• WHAT IS EXPECTED
Please count how many lines below contain the word "hspace" and reply with only that number.

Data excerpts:
━━━━━━━━

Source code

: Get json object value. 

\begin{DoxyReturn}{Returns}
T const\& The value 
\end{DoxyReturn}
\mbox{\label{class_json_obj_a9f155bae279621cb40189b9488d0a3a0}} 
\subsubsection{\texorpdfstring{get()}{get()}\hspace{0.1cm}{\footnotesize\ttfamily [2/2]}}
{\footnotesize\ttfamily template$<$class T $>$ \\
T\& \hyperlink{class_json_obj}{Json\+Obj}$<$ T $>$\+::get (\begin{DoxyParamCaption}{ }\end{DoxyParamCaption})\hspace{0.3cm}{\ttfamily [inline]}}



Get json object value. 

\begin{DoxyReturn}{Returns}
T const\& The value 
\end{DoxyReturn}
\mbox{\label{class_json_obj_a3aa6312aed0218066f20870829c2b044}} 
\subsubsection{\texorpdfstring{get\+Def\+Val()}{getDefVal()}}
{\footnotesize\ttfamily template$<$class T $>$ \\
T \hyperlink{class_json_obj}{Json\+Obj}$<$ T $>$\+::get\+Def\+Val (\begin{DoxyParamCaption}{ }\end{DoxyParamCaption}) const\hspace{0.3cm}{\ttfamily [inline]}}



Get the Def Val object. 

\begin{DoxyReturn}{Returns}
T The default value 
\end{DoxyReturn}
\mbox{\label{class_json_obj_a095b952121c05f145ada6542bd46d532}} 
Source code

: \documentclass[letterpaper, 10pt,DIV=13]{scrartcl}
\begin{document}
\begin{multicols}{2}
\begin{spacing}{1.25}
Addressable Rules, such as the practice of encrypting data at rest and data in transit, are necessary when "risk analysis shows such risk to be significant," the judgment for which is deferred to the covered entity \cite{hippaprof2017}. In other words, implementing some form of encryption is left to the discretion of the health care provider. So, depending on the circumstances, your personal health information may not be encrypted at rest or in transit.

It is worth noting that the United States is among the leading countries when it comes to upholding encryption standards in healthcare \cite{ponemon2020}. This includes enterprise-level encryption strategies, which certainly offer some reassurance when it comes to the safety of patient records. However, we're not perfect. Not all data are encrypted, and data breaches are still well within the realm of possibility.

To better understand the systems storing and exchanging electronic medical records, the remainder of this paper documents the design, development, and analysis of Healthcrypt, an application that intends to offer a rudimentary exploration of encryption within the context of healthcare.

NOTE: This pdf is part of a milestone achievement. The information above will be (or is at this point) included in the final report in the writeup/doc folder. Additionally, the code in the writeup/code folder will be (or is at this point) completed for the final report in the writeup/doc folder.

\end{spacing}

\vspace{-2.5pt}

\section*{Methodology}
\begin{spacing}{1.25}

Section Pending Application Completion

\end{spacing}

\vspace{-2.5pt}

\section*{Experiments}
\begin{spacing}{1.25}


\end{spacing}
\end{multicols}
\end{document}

━━━━━━━━

• RESPONSE
3